MGM&USP Document #59

An Outline of

Lewis Powell’s Memo to the Chamber of Commerce:

In Effect a Strategic Plan for Corporate Rule over Government

(Updated June 20, 2016)


This document outlines Lewis Powell's 1971 Memorandum to the Chamber of Commerce which in effect provided a strategic plan for corporate rule over governments.


The following is paraphrased from Jeffrey D. Clement's outstanding book, Corporations Are Not People. Footnote

 

"Lewis Powell, a shrewd corporate lawyer, a representative for the tobacco industry, a director of more than a dozen international corporations, including Philip Morris Inc., a global manufacturer and seller of cigarettes, who immorally and dishonestly argued in court that any suggestion that cigarettes caused cancer and death was "not proved" and was "controversial."


In 1971, Powell wrote a confidential memorandum to the leadership of the United States Chamber of Commerce. In this memorandum Powell outlined a critique and a plan to use "activist" Supreme Court judges to create corporate power, personhood and rights. The roots of Citizens United lie in Powell's 1971 strategy.

 

In his now infamous confidential memo Powell, who would be nominated by President Nixon to the U. S. Supreme Court five months later, stated:

 

         Corporations must organize and fund a drive to achieve political power through "United action and a sustained, multi year corporate campaign to use an "activist-minded Supreme Court" to shape "social, economic and political change" to the advantage of corporations.

 

         Independent and uncoordinated activity by individual corporations, as important as this is, will not be sufficient. Strength lies in:

 

                    Organization

            

                    In careful long-range planning and implementation,

 

                    In consistency of action over an indefinite period of years,

 

                    In the scale of financing available only through joint effort, and

 

                    In the political power available only through united action and national organizations.
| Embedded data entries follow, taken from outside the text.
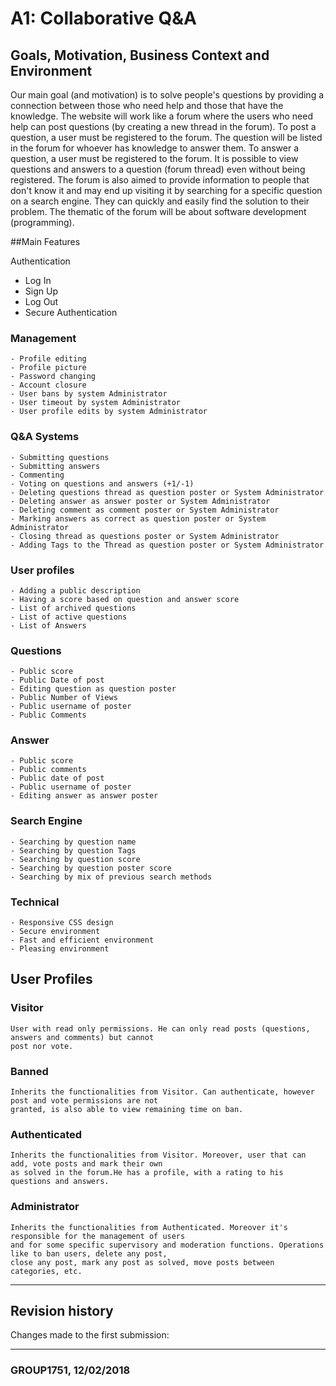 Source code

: # A1: Collaborative Q&A

## Goals, Motivation, Business Context and Environment
Our main goal (and motivation) is to solve people's questions by providing a connection between those who need help and those that 
 have the knowledge. The website will work like a forum where the users who need help can post questions (by creating a new thread in
 the forum). To post a question, a user must be registered to the forum. The question will be listed in the forum for whoever has
 knowledge to answer them. To answer a question, a user must be registered to the forum.
	It is possible to view questions and answers to a question (forum thread) even without being registered.
	The forum is also aimed to provide information to people that don't know it and may end up visiting it by searching for a 
  specific question on a search engine. They can quickly and easily find the solution to their problem.
	The thematic of the forum will be about software development (programming).

	
##Main Features

 Authentication
  - Log In
  - Sign Up
  - Log Out
  - Secure Authentication
  
   ### Management
    - Profile editing
    - Profile picture
    - Password changing
    - Account closure
    - User bans by system Administrator
    - User timeout by system Administrator
    - User profile edits by system Administrator

   ### Q&A Systems
    - Submitting questions
    - Submitting answers
    - Commenting
    - Voting on questions and answers (+1/-1)
    - Deleting questions thread as question poster or System Administrator
    - Deleting answer as answer poster or System Administrator
    - Deleting comment as comment poster or System Administrator
    - Marking answers as correct as question poster or System Administrator
    - Closing thread as questions poster or System Administrator
    - Adding Tags to the Thread as question poster or System Administrator

   ### User profiles
    - Adding a public description
    - Having a score based on question and answer score
    - List of archived questions
    - List of active questions
    - List of Answers

   ### Questions
    - Public score
    - Public Date of post
    - Editing question as question poster
    - Public Number of Views
    - Public username of poster
    - Public Comments

   ### Answer
    - Public score
    - Public comments
    - Public date of post
    - Public username of poster
    - Editing answer as answer poster

   ### Search Engine
    - Searching by question name
    - Searching by question Tags
    - Searching by question score
    - Searching by question poster score
    - Searching by mix of previous search methods

   ### Technical
    - Responsive CSS design
    - Secure environment
    - Fast and efficient environment
    - Pleasing environment
 
 
 ## User Profiles
### Visitor
	User with read only permissions. He can only read posts (questions, answers and comments) but cannot 
	post nor vote.
### Banned
	Inherits the functionalities from Visitor. Can authenticate, however post and vote permissions are not 
	granted, is also able to view remaining time on ban.
### Authenticated
	Inherits the functionalities from Visitor. Moreover, user that can add, vote posts and mark their own 
	as solved in the forum.He has a profile, with a rating to his questions and answers. 
### Administrator
	Inherits the functionalities from Authenticated. Moreover it's responsible for the management of users 
	and for some specific supervisory and moderation functions. Operations like to ban users, delete any post,
	close any post, mark any post as solved, move posts between categories, etc.
	
	
***
## Revision history
 
Changes made to the first submission:

***
 
###  GROUP1751, 12/02/2018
Powell's 1971 memo to the Chamber of Commerce laid out a corporate power and rights campaign. The Chamber and the largest corporations then implemented these recommendations “with zeal, piles of money, patience, and an activist Supreme Court.”


Corporations and corporate executives also funded a wave of new "legal foundations" in the 1970s. These legal foundations were intended to drive into every court and public body in the land the same radical message, repeated over and over again, until the bizarre began to sound normal: “corporations are persons with constitutional rights against which the laws of the people must fall.”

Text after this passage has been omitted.